» Work task
Every line below containing the word "adding" should be found and copied.

********************

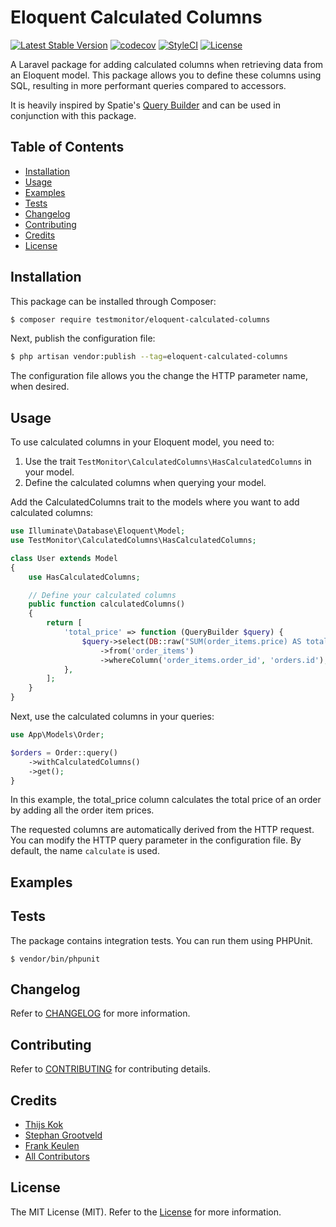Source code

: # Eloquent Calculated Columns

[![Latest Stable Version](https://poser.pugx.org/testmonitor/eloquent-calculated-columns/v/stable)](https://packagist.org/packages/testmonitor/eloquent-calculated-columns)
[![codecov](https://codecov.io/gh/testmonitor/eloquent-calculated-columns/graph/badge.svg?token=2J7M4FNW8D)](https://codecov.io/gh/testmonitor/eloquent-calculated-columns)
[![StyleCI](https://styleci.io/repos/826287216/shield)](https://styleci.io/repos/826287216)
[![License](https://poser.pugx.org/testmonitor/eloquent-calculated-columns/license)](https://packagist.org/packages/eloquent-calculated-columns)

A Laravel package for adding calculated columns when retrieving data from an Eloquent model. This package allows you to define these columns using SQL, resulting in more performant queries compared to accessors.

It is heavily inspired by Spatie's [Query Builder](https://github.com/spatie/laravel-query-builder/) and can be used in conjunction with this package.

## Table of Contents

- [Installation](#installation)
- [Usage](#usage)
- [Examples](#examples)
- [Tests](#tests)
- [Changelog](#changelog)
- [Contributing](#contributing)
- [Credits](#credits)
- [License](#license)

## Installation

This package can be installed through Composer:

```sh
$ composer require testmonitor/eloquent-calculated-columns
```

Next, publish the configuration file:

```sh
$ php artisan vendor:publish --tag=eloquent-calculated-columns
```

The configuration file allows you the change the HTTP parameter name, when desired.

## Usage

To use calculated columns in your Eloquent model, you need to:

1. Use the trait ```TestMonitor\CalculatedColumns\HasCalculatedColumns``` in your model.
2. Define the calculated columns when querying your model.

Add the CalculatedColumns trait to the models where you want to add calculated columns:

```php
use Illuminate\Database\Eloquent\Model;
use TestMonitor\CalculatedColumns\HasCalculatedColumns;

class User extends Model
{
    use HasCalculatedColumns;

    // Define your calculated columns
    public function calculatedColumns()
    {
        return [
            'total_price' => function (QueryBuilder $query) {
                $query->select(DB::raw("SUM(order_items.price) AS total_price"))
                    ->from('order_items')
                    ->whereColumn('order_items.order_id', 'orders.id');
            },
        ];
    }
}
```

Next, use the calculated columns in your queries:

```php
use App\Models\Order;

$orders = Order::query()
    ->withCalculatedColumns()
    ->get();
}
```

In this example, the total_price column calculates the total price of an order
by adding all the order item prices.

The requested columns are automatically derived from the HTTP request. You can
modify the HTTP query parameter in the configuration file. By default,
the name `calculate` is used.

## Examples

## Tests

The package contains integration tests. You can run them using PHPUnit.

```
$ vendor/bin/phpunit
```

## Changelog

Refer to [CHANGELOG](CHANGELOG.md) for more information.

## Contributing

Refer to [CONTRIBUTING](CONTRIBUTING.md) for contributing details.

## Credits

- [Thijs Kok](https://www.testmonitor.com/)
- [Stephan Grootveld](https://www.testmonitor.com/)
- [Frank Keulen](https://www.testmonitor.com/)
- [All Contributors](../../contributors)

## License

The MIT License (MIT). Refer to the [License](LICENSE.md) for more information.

********************

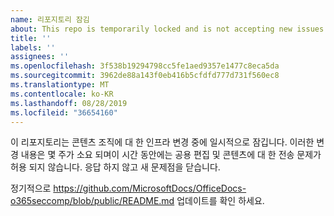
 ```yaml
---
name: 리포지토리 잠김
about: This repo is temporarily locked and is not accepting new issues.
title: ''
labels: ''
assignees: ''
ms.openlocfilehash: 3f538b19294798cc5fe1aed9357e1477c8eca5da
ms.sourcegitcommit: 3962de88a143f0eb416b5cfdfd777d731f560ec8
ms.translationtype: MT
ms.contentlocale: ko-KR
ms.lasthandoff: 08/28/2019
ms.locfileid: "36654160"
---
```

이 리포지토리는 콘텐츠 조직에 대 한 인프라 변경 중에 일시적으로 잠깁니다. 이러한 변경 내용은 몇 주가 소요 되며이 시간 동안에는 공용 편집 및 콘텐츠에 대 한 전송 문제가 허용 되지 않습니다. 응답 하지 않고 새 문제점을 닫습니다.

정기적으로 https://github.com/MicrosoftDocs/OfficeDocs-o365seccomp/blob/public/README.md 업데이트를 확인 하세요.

********************

» Output for this task
A Laravel package for adding calculated columns when retrieving data from an Eloquent model. This package allows you to define these columns using SQL, resulting in more performant queries compared to accessors.
by adding all the order item prices.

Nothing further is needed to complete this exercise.